- _Information_:
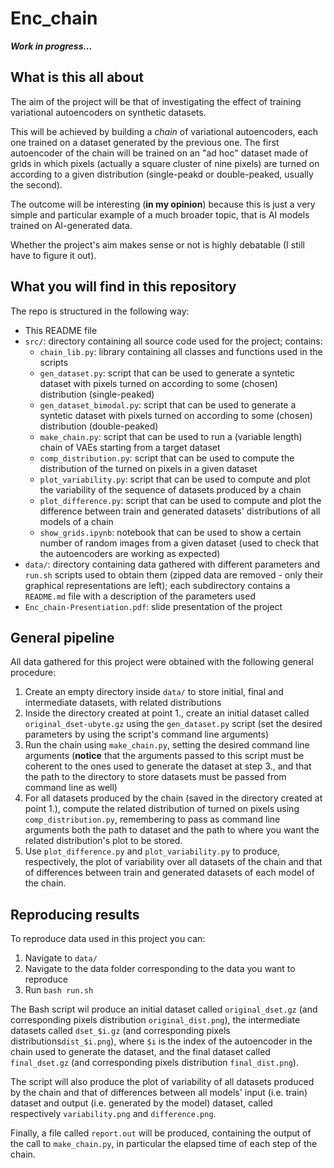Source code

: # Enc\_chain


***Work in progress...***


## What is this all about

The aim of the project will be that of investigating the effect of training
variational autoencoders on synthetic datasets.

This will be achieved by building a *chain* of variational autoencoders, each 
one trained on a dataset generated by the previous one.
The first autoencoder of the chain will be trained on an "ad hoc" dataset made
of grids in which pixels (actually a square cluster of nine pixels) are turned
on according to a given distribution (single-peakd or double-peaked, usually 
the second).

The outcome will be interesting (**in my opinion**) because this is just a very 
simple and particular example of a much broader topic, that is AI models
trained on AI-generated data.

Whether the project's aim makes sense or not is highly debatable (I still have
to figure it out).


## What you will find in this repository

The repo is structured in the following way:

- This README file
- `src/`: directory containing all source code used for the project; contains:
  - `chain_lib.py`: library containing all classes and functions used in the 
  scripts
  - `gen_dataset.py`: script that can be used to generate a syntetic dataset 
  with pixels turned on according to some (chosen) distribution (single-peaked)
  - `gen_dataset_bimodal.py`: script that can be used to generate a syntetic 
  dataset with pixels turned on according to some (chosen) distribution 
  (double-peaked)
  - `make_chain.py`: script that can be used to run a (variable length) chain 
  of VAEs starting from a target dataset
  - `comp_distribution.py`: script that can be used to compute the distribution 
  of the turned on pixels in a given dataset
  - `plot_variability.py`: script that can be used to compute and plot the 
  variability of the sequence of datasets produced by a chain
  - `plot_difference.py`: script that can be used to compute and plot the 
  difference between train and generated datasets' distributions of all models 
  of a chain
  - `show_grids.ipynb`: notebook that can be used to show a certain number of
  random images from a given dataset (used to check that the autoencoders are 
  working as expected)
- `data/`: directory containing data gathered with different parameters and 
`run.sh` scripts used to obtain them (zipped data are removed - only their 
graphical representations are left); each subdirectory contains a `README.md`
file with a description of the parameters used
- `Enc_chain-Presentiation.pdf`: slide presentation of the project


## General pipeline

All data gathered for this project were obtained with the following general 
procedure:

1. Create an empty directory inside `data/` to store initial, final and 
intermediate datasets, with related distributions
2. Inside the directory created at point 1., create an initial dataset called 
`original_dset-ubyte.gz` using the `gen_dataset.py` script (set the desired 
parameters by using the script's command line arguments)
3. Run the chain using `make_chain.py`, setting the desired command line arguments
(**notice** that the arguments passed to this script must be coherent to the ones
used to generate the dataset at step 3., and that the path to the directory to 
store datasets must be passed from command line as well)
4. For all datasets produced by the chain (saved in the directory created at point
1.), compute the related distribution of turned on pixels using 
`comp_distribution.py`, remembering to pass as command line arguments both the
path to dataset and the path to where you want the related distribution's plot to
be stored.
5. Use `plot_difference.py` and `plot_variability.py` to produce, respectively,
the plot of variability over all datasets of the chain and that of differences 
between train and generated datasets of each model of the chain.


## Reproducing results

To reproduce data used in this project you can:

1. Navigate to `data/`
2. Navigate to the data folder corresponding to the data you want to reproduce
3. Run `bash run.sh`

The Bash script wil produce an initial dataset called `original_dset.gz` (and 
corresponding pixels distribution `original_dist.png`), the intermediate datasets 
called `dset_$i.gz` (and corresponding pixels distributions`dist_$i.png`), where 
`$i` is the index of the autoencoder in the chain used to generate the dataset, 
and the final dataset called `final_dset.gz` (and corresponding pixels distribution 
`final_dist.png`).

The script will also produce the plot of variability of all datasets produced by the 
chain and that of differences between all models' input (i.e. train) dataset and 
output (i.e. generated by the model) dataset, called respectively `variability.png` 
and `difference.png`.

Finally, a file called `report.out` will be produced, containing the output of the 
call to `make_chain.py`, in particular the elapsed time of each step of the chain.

- _What you should do_: What is the number of lines in the material above that include "README"? Answer with the number only.

- _Response to this task_: 2